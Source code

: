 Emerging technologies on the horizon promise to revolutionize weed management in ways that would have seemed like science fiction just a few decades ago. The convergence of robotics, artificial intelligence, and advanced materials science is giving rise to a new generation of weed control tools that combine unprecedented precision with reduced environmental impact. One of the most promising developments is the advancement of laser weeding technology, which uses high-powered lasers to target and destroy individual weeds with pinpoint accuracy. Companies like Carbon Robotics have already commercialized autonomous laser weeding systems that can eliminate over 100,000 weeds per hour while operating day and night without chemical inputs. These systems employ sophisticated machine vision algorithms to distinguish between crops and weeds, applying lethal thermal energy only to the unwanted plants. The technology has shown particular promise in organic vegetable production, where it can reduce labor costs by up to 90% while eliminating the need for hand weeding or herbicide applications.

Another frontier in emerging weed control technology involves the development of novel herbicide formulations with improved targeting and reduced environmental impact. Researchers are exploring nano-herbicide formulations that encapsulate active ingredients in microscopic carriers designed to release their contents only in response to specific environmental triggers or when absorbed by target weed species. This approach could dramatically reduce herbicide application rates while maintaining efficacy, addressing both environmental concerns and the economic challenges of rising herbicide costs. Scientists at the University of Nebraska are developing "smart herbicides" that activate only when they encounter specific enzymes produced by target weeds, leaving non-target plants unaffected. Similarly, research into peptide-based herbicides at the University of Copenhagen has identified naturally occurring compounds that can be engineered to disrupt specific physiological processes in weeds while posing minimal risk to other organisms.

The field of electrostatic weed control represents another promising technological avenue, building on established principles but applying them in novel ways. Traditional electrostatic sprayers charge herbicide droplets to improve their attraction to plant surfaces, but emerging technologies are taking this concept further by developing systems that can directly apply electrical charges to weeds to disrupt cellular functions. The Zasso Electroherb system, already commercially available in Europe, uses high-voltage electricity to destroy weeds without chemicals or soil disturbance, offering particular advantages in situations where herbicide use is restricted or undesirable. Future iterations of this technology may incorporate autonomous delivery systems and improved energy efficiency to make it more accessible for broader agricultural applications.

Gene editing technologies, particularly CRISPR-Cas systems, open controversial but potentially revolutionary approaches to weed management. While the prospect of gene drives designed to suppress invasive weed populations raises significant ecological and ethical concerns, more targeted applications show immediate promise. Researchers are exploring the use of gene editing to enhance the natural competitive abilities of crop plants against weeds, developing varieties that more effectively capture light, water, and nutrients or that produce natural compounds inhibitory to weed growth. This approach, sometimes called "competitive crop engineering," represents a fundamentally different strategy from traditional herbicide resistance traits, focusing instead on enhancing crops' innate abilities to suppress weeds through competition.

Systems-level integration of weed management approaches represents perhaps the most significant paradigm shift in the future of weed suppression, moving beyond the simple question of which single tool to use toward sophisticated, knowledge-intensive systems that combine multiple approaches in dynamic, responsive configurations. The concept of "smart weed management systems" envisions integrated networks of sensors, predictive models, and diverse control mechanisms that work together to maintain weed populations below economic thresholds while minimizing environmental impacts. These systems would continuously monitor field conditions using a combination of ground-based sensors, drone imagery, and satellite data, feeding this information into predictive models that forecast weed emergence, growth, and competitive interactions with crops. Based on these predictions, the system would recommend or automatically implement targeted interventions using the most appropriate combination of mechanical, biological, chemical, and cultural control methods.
··········
• **About this task**
Which lines should be output? Exactly those from the first line of the data through the line containing "Another frontier in", inclusive.

• **Response below**
Source code

: Emerging technologies on the horizon promise to revolutionize weed management in ways that would have seemed like science fiction just a few decades ago. The convergence of robotics, artificial intelligence, and advanced materials science is giving rise to a new generation of weed control tools that combine unprecedented precision with reduced environmental impact. One of the most promising developments is the advancement of laser weeding technology, which uses high-powered lasers to target and destroy individual weeds with pinpoint accuracy. Companies like Carbon Robotics have already commercialized autonomous laser weeding systems that can eliminate over 100,000 weeds per hour while operating day and night without chemical inputs. These systems employ sophisticated machine vision algorithms to distinguish between crops and weeds, applying lethal thermal energy only to the unwanted plants. The technology has shown particular promise in organic vegetable production, where it can reduce labor costs by up to 90% while eliminating the need for hand weeding or herbicide applications.

Another frontier in emerging weed control technology involves the development of novel herbicide formulations with improved targeting and reduced environmental impact. Researchers are exploring nano-herbicide formulations that encapsulate active ingredients in microscopic carriers designed to release their contents only in response to specific environmental triggers or when absorbed by target weed species. This approach could dramatically reduce herbicide application rates while maintaining efficacy, addressing both environmental concerns and the economic challenges of rising herbicide costs. Scientists at the University of Nebraska are developing "smart herbicides" that activate only when they encounter specific enzymes produced by target weeds, leaving non-target plants unaffected. Similarly, research into peptide-based herbicides at the University of Copenhagen has identified naturally occurring compounds that can be engineered to disrupt specific physiological processes in weeds while posing minimal risk to other organisms.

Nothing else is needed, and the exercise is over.